Work to complete.
Look over the listing below and work out how many lines have the word "example". Write only that number.

Source records.
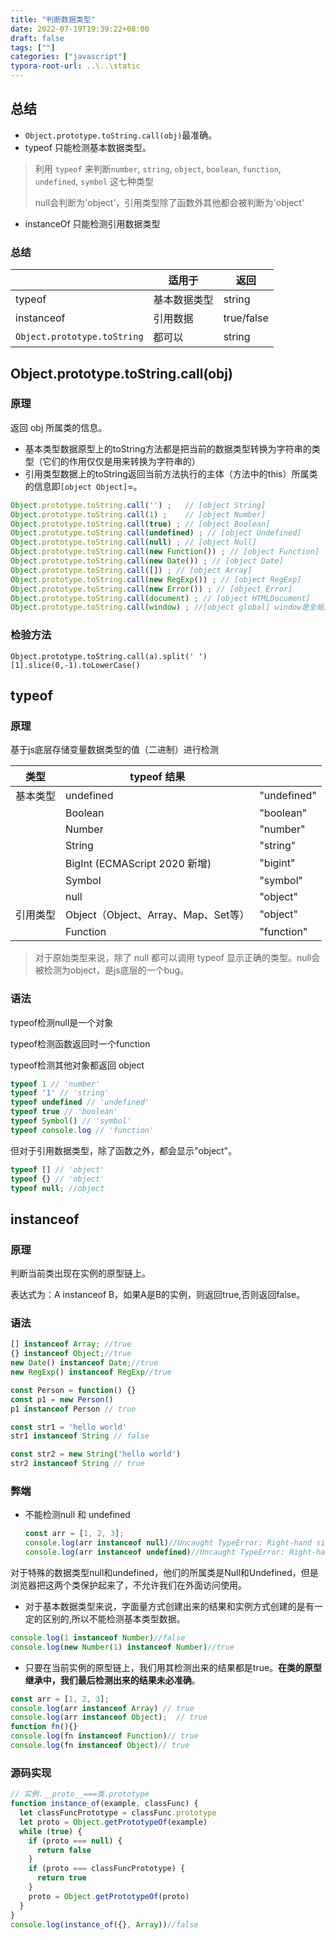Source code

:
 ```yaml
---
title: "判断数据类型"
date: 2022-07-19T19:39:22+08:00
draft: false
tags: [""]
categories: ["javascript"]
typora-root-url: ..\..\static
---
```


## 总结

- `Object.prototype.toString.call(obj)`最准确。
- typeof 只能检测基本数据类型。

>利用 `typeof` 来判断`number`, `string`, `object`, `boolean`, `function`, `undefined`, `symbol` 这七种类型
>
>null会判断为'object'，引用类型除了函数外其他都会被判断为'object'

- instanceOf 只能检测引用数据类型

### 总结

|                             | 适用于       | 返回       |
| --------------------------- | ------------ | ---------- |
| typeof                      | 基本数据类型 | string     |
| instanceof                  | 引用数据     | true/false |
| `Object.prototype.toString` | 都可以       | string     |

## Object.prototype.toString.call(obj)

### 原理

返回 obj 所属类的信息。

- 基本类型数据原型上的toString方法都是把当前的数据类型转换为字符串的类型（它们的作用仅仅是用来转换为字符串的）
- 引用类型数据上的toString返回当前方法执行的主体（方法中的this）所属类的信息即`[object Object]`=。

```javascript
Object.prototype.toString.call('') ;   // [object String]
Object.prototype.toString.call(1) ;    // [object Number]
Object.prototype.toString.call(true) ; // [object Boolean]
Object.prototype.toString.call(undefined) ; // [object Undefined]
Object.prototype.toString.call(null) ; // [object Null]
Object.prototype.toString.call(new Function()) ; // [object Function]
Object.prototype.toString.call(new Date()) ; // [object Date]
Object.prototype.toString.call([]) ; // [object Array]
Object.prototype.toString.call(new RegExp()) ; // [object RegExp]
Object.prototype.toString.call(new Error()) ; // [object Error]
Object.prototype.toString.call(document) ; // [object HTMLDocument]
Object.prototype.toString.call(window) ; //[object global] window是全局对象global的引用
```

### 检验方法

```
Object.prototype.toString.call(a).split(' ')[1].slice(0,-1).toLowerCase()
```

## typeof

### 原理

基于js底层存储变量数据类型的值（二进制）进行检测

| 类型     | typeof 结果                         |             |
| -------- | ----------------------------------- | ----------- |
| 基本类型 | undefined                           | "undefined" |
|          | Boolean                             | "boolean"   |
|          | Number                              | "number"    |
|          | String                              | "string"    |
|          | BigInt (ECMAScript 2020 新增)       | "bigint"    |
|          | Symbol                              | "symbol"    |
|          | null                                | "object"    |
| 引用类型 | Object（Object、Array、Map、Set等） | "object"    |
|          | Function                            | "function"  |

> 对于原始类型来说，除了 null 都可以调用 typeof 显示正确的类型。null会被检测为object，是js底层的一个bug。


### 语法

typeof检测null是一个对象

typeof检测函数返回时一个function

typeof检测其他对象都返回 object

```javascript
typeof 1 // 'number'
typeof '1' // 'string'
typeof undefined // 'undefined'
typeof true // 'boolean'
typeof Symbol() // 'symbol'
typeof console.log // 'function'
```

但对于引用数据类型，除了函数之外，都会显示"object"。

```javascript
typeof [] // 'object'
typeof {} // 'object'
typeof null; //object 
```

## instanceof

### 原理

判断当前类出现在实例的原型链上。

表达式为：A instanceof B，如果A是B的实例，则返回true,否则返回false。

### 语法

```javascript
[] instanceof Array; //true
{} instanceof Object;//true
new Date() instanceof Date;//true
new RegExp() instanceof RegExp//true

const Person = function() {}
const p1 = new Person()
p1 instanceof Person // true

const str1 = 'hello world'
str1 instanceof String // false

const str2 = new String('hello world')
str2 instanceof String // true
```

### 弊端

- 不能检测null 和 undefined

  ```javascript
  const arr = [1, 2, 3];
  console.log(arr instanceof null)//Uncaught TypeError: Right-hand side of 'instanceof' is not an object
  console.log(arr instanceof undefined)//Uncaught TypeError: Right-hand side of 'instanceof' is not an object
  
  ```

对于特殊的数据类型null和undefined，他们的所属类是Null和Undefined，但是浏览器把这两个类保护起来了，不允许我们在外面访问使用。

- 对于基本数据类型来说，字面量方式创建出来的结果和实例方式创建的是有一定的区别的,所以不能检测基本类型数据。

```javascript
console.log(1 instanceof Number)//false
console.log(new Number(1) instanceof Number)//true
```

- 只要在当前实例的原型链上，我们用其检测出来的结果都是true。**在类的原型继承中，我们最后检测出来的结果未必准确**。

```javascript
const arr = [1, 2, 3];
console.log(arr instanceof Array) // true
console.log(arr instanceof Object);  // true
function fn(){}
console.log(fn instanceof Function)// true
console.log(fn instanceof Object)// true
```
### 源码实现

```javascript
// 实例.__proto__===类.prototype
function instance_of(example, classFunc) {
  let classFuncPrototype = classFunc.prototype
  let proto = Object.getPrototypeOf(example)
  while (true) {
    if (proto === null) {
      return false
    }
    if (proto === classFuncPrototype) {
      return true
    }
    proto = Object.getPrototypeOf(proto)
  }
}
console.log(instance_of({}, Array))//false
```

The answer.
2